SUMMARY OF THE INVENTION

[0008] It is an object of the present invention to provide a method for processing a quartz showerhead-type electrode. Accordingly, the invention comprises the steps of providing a quartz plate having a first surface, a second surface, and a passage extending through the electrode, from the first surface to the second surface, the passage defined by a sidewall, and fire polishing the sidewall.

[0009] It is contemplated that the invention may further comprise the step of abrasively texturing one or more of the surfaces of the electrode.

[0010] It is also contemplated that the invention may further comprise the steps of filling the passage with wax and abrasively texturing one or more surfaces of the electrode.

[0011] It is also contemplated that the quartz plate is provided with a plurality of passages extending through the electrode, from the first surface to the second surface, each passage defined by a sidewall, and that the sidewalls are fire polished.

[0012] Additionally, the invention comprises the steps of providing a quartz plate having a first surface, a second surface, and a passage extending through the electrode, from the first surface to the second surface, the passage defined by a sidewall having a central portion and opposing transition areas adjacent to the first and second surfaces, and fire polishing the transition areas.

[0013] It is also contemplated that the quartz plate is provided with a plurality of passages extending through the electrode, from the first surface to the second surface, each passage defined by a sidewall having a central portion and opposing transition areas adjacent to the first and second surfaces, and that the transition areas are fire polished.

[0014] It is another object of the present invention to provide a method for manufacturing a quartz showerhead-type electrode. Accordingly, the invention comprises the steps of providing a quartz plate having a first surface and a second surface, creating a passage extending through the plate, from the first surface to the second surface, the passage defined by a sidewall, and fire polishing the sidewall.

[0015] It is contemplated that the invention may further comprise creating a plurality of passages extending through the plate, from the first surface to the second surface, each passage defined by a sidewall, and fire polishing the sidewalls.

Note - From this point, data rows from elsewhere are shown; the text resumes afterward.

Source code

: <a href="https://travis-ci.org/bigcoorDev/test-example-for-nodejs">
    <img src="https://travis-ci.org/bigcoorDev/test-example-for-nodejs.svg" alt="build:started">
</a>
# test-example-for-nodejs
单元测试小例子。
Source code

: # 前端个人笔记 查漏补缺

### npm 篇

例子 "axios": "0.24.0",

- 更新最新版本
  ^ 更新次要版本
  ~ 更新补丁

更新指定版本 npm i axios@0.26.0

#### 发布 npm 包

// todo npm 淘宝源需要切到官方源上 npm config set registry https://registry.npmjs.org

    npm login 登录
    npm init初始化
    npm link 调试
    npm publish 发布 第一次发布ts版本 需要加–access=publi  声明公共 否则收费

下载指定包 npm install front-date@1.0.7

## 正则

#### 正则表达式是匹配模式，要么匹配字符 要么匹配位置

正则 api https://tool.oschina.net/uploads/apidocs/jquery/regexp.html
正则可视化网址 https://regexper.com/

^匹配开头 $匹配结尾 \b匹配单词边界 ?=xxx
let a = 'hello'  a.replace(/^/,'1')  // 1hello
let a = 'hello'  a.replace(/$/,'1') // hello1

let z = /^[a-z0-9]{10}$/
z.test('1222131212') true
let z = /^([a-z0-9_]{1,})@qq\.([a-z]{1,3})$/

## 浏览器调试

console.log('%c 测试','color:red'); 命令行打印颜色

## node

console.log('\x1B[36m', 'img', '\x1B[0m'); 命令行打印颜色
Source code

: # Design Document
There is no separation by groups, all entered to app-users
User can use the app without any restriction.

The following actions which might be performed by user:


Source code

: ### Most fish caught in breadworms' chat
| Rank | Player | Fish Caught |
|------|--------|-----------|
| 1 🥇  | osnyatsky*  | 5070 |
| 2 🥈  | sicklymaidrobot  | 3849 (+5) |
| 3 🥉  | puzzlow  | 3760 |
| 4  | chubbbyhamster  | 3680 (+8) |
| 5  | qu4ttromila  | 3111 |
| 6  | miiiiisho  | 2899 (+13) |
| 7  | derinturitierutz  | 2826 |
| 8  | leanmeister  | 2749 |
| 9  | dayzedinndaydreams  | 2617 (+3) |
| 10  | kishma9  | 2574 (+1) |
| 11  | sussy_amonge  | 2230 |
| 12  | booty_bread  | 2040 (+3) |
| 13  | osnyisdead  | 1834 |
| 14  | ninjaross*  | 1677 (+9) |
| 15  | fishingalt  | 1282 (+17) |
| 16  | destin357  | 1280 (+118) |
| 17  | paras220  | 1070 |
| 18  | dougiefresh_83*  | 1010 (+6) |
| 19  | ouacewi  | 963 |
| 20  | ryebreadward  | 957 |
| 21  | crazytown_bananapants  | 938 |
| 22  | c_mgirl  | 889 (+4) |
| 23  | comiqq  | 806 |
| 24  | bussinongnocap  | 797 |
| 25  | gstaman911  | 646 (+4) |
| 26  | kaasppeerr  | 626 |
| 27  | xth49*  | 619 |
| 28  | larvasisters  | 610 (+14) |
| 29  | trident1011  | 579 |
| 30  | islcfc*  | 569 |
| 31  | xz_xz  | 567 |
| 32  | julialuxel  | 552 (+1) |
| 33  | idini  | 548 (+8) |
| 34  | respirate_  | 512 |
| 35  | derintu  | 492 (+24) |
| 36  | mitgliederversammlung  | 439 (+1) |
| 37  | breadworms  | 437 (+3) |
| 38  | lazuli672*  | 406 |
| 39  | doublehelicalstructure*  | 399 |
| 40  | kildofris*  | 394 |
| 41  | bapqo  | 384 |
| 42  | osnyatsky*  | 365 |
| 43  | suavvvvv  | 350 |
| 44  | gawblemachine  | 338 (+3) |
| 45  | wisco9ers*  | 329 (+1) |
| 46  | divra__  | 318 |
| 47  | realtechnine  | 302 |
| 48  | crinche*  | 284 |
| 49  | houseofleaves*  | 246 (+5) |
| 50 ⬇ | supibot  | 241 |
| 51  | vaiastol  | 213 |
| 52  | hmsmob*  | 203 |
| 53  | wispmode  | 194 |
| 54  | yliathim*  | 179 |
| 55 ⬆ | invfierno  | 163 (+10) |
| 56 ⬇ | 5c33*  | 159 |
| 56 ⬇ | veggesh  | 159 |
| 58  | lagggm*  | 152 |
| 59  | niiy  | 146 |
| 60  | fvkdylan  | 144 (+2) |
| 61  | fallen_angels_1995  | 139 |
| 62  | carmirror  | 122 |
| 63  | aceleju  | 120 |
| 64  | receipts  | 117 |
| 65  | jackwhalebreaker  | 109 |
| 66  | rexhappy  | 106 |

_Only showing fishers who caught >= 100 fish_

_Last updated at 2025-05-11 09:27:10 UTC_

[0016] Additionally, the invention comprises the steps of providing a quartz plate having a first surface and a second surface, creating a passage extending through the plate, from the first surface to the second surface, the passage defined by a sidewall having a central portion and opposing transition areas adjacent to the first and second surfaces, and fire polishing the transition areas.

[0017] It is contemplated that the invention may further comprise the steps of creating a plurality of passages extending through the plate, from the first surface to the second surface, each passage defined by a sidewall having a central portion and opposing transition areas adjacent to the first and second surfaces, and fire polishing the transition areas.

[0018] It is another object of the present invention to provide a quartz showerhead-type electrode. Accordingly, the invention comprises a quartz plate, having a first surface, a second surface, and a passage extending through the plate, from the first surface to the second surface, the passage defined by a sidewall, wherein the sidewall is fire polished.

[0019] It is contemplated that one or more surfaces of the electrode of the present invention may be textured.

[0020] It is also contemplated that the electrode of the present invention may further comprise a plurality of passages extending through the plate, from the first surface to the second surface, each passage defined by a sidewall, wherein the sidewalls are fire polished.

[0021] Additionally, the invention comprises a quartz plate, having a first surface, a second surface, and a passage extending through the plate, from the first surface to the second surface, the passage defined by a sidewall having a central portion and opposing transition areas adjacent to the first and second surfaces, wherein the transition areas are fire polished.

[0022] It is contemplated that the electrode of the present invention may further comprise a plurality of passages extending through the plate, from the first surface to the second surface, each passage defined by a sidewall having a central portion and opposing transition areas adjacent to the first and second surfaces, wherein the transition areas are fire polished.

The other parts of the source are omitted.